Après le départ de Joey Belladonna en 1992, c’est au tour de Dan Spitz de quitter le navire Anthrax avant l’enregistrement de "Stomp 442". Bien que non crédité en tant que membre du groupe, c’est Paul Crook, jusqu’alors Technicien guitare de Spitz, qui seconde Scott Ian aux guitares et qui assure la majorité des parties "lead". Il est aidé par Mike Tempesta, Dimebag Darrell (sur "King Size" et "Riding Shotgun") et surtout Charlie Benante (pourtant batteur de son état), qui assurent également bon nombre de soli.
Cette nouvelle mouture a pour lourde tâche de donner un successeur à l’excellent "Sound Of A White Noise", qui avait positionné le groupe sur un son bien plus moderne et agressif que celui qui l’avait fait connaitre.

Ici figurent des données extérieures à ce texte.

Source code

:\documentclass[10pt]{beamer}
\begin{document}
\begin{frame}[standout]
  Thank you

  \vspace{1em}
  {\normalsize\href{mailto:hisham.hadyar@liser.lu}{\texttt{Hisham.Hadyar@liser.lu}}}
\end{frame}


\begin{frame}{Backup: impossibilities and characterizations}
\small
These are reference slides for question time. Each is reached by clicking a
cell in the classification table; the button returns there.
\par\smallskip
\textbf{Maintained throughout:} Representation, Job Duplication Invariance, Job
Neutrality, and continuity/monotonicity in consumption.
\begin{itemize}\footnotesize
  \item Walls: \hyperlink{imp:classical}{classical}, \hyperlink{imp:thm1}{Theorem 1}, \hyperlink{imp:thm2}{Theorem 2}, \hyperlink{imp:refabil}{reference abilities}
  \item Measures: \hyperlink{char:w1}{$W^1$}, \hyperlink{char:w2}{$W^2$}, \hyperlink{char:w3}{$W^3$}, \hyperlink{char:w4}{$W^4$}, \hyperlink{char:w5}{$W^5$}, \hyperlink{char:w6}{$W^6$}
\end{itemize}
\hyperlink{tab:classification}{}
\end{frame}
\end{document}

De fait, avec ce "Stomp 442", qui fait référence à un modèle d’Oldsmobile au moteur particulièrement puissant et qui avait la particularité d’avoir un carburateur 4 corps, 4 vitesses au plancher et 2 sorties d’échappement, Anthrax enfonce le clou et pousse encore plus loin sa logique de modernisation et de radicalisation de sa musique.
Ainsi, l’entame du disque "Randoms Act Of Senseless Violence", suivi de "Fueled" nous renvoie-t-elle au meilleur de "Sound Of A White Noise", à savoir des riffs surpuissants, un son colossal et une voix très belliqueuse. Le tout avec un sens de la composition qui rend ces titres immédiatement mémorisables.

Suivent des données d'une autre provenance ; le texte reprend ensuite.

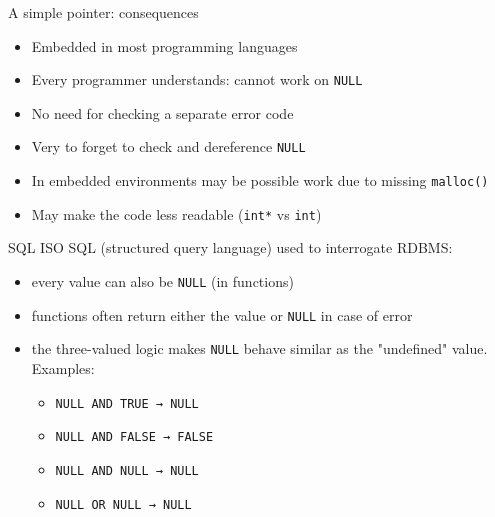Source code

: \documentclass[aspectratio=169,14pt]{beamer}
\begin{document}
\begin{frame}[fragile]{A simple pointer: consequences}
\begin{itemize}
    \item[\good] Embedded in most programming languages
    \item[\good] Every programmer understands: cannot work on \texttt{NULL}
    \item[\good] No need for checking a separate error code
    \item[\bad] Very to forget to check and dereference \texttt{NULL}
    \item[\meh] In embedded environments may be possible work due to missing \texttt{malloc()}
    \item[\meh] May make the code less readable (\texttt{int*} vs \texttt{int})
\end{itemize}
\end{frame}



\begin{frame}{SQL}
ISO SQL (structured query language) used to interrogate RDBMS:
\begin{itemize}
    \item every value can also be \texttt{NULL} (in functions)
    \item functions often return either the value or \texttt{NULL} in case of error
    \item the three-valued logic makes \texttt{NULL} behave similar as the "undefined" value. Examples:
    \begin{itemize}
        \item \texttt{NULL AND  TRUE → NULL}
        \item \texttt{NULL AND FALSE → FALSE}
        \item \texttt{NULL AND  NULL → NULL}
        \item \texttt{NULL  OR  NULL → NULL}
    \end{itemize}
\end{itemize}
\end{frame}
\end{document}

Une sensibilité plus Hardcore / Punk que par le passé nous amène à penser que le groupe cherche délibérément à moderniser son identité musicale et à se démarquer d’un style Thrash qui n’était alors plus en odeur de sainteté. La voix de John Bush, faite d’agressivité et de puissance, s’inscrit parfaitement dans cette tendance et contribue grandement à accompagner ce changement de cap.

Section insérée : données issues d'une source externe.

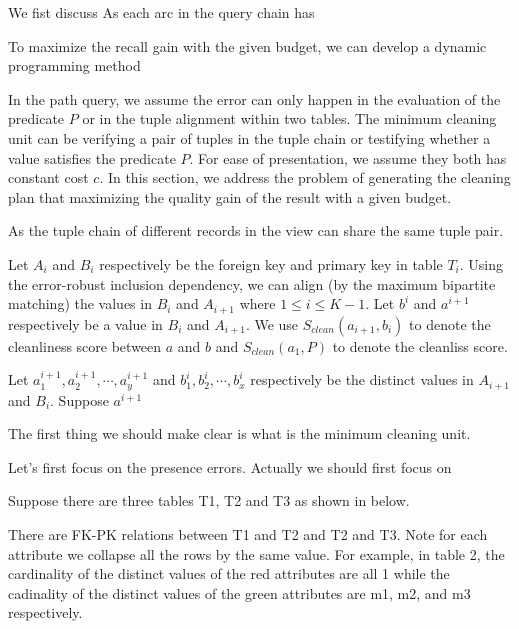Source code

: 








\iffalse
We fist discuss As each arc in the query chain has 

To maximize the recall gain with the given budget, we can develop a dynamic programming method


In the path query, we assume the error can only happen in the evaluation of the predicate $P$ or in the tuple alignment within two tables. The minimum cleaning unit can be verifying a pair of tuples in the tuple chain or testifying whether a value satisfies the predicate $P$. For ease of presentation, we assume they both has constant cost $c$. In this section, we address the problem of generating the cleaning plan that maximizing the quality gain of the result with a given budget.


As the tuple chain of different records in the view can share the same tuple pair. 




Let $A_i$ and $B_i$ respectively be the foreign key and primary key in table $T_i$. Using the error-robust inclusion dependency, we can align (by the maximum bipartite matching) the values in $B_i$ and $A_{i+1}$ where $1\leq i\leq K-1$. Let $b^i$ and $a^{i+1}$ respectively be a value in $B_i$ and $A_{i+1}$. We use $S_{clean}(a_{i+1},b_i)$ to denote the cleanliness score between $a$ and $b$ and $S_{clean}(a_1,P)$ to denote the cleanliss score.


Let $a^{i+1}_1, a^{i+1}_2, \cdots, a^{i+1}_y$ and $b^{i}_1, b^{i}_2, \cdots, b^{i}_x$ respectively be the distinct values in  $A_{i+1}$ and $B_i$. Suppose $a^{i+1}$


The first thing we should make clear is what is the minimum cleaning unit. 

Let’s first focus on the presence errors. Actually we should first focus on 

Suppose there are three tables T1, T2 and T3 as shown in below.


There are FK-PK relations between T1 and T2 and T2 and T3. Note for each attribute we collapse all the rows by the same value. For example, in table 2, the cardinality of the distinct values of the red attributes are all 1 while the cadinality of the distinct values of the green attributes are m1, m2, and m3 respectively.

Pourtant le reste de l’album est plus inégal. Si la recette qui fait fureur sur les 2 premiers morceaux est toujours utilisée, le talent de composition est un peu moins présent et bon nombre de titres ne sont que corrects. En effet, à l’exception notable de "In A Zone" et d"American Pompeï" qui comprennent des parties aussi originales que rafraichissantes, les autres titres semblent tourner mécaniquement, sans grande passion.
Le bilan est donc très mitigé. Si la tendance est louable, la manière laisse encore à désirer. Si Charlie Benante et John Bush semblent plus que concernés et se démènent comme de beaux diables, le reste du groupe donne le sentiment de se contenter d’assurer convenablement ses parties, sans prendre de risque. Le résultat a beau être massif et homogène, malgré une excellente Production, il manque cruellement de variété et de fantaisie (à l’exception de la simili ballade "Bare" qui s’apparente beaucoup à un Bonus).
Comme dépourvu de "vision" le groupe semble tâtonner. Parfois avec bonheur, du fait de la qualité de ses membres. Parfois maladroitement, lorsqu’il force son talent et qu’il s’engage sur des chemins artistiques qui ne lui semblent pas naturels. Avec 15 ans de recul, et au regard des errements artistiques (commerciaux ?) ultérieurs du groupe on en vient à se demander si Anthrax n’entrait pas là dans une période de turbulence durant laquelle il cherchait désespéramment à suivre les modes et les attentes du public. Un résultat qui nous laisse avec un fort sentiment d’amertume, tant nous sommes ici à la fois proche de l’excellence tout en frôlant le banal.